Tucker "Do you need me to sign anything else?"
Manager "No, I guess that's it."
Tucker "OK, does that mean we're done? If we're done, I am going to go."
Manager "OK."

Since I said the signing would start at 2pm, I thought everyone who was going to come had come. It didn't occur to me that more people were going to show up late. Had I stopped and thought about it, it would have made perfect sense, and I would have waited at least until 2:30 to make sure, but I was intensely hung over this morning from a hard night of partying in DC last night, and so I just wasn't thinking. For every other signing I've done, when the line ends, the signing is over.

Well, apparently a LOT of people showed up after I left. I don't know how many, but it was at least dozens, because that's how many emails I've gotten asking where the fuck I was.

First off If you showed up to the signing and I was gone, I am really sorry. I had no intention of dissing any of my fans, I would never bolt a place early on purpose, I honestly just thought we were done.

But here's what really fucking pissed me off: I have heard from several fans that the fucking assholes working at Books-A-Million put all the blame ON ME, and told people I was supposed to stay an hour but demanded to leave!!

Fuck those fucking incompetent, lying assholes.

I have done dozens of signings at bookstores around the country, and NEVER has anyone who worked at any book store ever had anything but the very best things to say about me as an author. I will sign anything, take any picture, stay as long as there are fans there, I talk to people--I do everything you could ever expect from an author. For those fucking pricks to act like I left for ANY reason other than I thought we were done is fucking bullshit. I will never do a signing at a Book-A-Million again. Fuck them.

But the most important thing: I want to sincerely apologize to everyone who showed up to find me gone. I may be an asshole, but I would NEVER be a dick to fans on purpose, and yes I should have waited until 2:30, but I honestly thought we were done. My bad, and if there is any way I can reasonably make it up to you, let me know.


Wednesday, January 07, 2009 
I will be doing a few book signings on the east coast to promote the release of the Revised and Expanded edition of I Hope They Serve Beer In Hell.

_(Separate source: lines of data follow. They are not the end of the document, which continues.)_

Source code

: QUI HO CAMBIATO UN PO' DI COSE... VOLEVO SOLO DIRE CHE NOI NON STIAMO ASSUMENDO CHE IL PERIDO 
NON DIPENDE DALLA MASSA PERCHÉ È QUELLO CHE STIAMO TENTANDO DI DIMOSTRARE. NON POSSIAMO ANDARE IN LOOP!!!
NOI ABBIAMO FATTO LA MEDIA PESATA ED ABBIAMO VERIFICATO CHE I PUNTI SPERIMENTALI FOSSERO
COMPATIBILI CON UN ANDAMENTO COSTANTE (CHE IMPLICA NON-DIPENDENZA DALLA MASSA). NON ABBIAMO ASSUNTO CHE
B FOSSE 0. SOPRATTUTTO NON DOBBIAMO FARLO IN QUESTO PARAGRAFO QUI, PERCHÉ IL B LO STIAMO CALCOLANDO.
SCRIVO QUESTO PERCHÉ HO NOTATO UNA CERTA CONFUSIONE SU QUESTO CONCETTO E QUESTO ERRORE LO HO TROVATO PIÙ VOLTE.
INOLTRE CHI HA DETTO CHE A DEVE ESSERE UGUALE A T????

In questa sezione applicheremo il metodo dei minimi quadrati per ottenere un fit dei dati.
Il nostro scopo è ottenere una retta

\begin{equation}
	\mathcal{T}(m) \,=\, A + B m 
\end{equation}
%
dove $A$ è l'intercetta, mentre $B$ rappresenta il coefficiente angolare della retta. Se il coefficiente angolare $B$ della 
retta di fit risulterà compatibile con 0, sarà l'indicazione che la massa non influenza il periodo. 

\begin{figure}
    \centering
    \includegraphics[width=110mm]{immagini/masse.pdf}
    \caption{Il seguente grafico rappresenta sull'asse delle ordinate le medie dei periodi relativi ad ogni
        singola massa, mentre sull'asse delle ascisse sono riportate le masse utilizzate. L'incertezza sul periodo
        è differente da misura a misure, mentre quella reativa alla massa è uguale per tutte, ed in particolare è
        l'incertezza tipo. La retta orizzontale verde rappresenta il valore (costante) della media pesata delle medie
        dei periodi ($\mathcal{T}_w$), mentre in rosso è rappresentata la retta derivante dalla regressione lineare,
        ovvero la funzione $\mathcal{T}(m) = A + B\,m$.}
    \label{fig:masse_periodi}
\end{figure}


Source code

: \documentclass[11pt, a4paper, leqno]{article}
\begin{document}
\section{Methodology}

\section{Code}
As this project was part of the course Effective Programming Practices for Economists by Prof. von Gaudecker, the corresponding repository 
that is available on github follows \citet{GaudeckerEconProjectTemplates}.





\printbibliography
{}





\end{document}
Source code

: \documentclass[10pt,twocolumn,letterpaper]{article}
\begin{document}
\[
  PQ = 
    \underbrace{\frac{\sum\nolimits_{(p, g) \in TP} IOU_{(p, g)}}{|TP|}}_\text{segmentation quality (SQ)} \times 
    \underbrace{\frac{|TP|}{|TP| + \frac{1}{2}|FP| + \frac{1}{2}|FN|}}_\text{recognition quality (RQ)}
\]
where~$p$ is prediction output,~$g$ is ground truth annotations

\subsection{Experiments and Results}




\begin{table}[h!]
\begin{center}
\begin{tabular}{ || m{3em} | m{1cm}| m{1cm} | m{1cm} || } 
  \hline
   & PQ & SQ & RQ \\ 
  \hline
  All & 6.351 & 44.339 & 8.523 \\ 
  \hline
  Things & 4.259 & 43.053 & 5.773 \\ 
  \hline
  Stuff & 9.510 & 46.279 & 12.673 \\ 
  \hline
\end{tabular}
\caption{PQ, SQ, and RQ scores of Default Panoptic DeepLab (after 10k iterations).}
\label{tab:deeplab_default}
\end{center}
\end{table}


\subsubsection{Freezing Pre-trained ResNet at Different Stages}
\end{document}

Here are the details for anyone interested in going to one of them:

NEW YORK, NY
Wednesday, January 21st
Borders
6pm
2 Penn Plaza
New York, NY 10121

 
PHILADELPHIA, PA
Thursday, January 22nd
Borders
6pm
80 E Wynnewood Avenue
Wynnewood, PA 19096

 
WASHINGTON, D.C.
Friday, January 23rd
Books A Million
7pm
11 Dupont Circle N.W.
Washington, DC 20036


MARYLAND
Saturday, January 24th
Books A Million - Arundel Hills
2pm
7000 Arundel Mills Circle, Space B3
Hanover, MD 21076


BOSTON, MA
Monday, January 26th
Borders
7pm
511 Boylston St.
Boston, MA 10121
 

CHICAGO, IL
Tuesday, January 27th
Borders
7pm
830 N. Michigan Avenue
Chicago, IL 60611


EDIT: People, I can't go to every city, and I didn't put this book tour together, my publisher did. I promise that when Assholes Finish First drops, I will do a huge book tour and hit most of the major cities in the country. Not to mention
the movie is going to drop later this year
, and we will do a premiere tour for that.


Saturday, December 06, 2008 
Forgot to post about this:

I am going to be at Fort Bragg to see the UFC Fight Night this coming Wednesday. Afterwards, I will be at Huske's Hardware for the afterparty, any and all people in the area are welcome to stop by, especially military.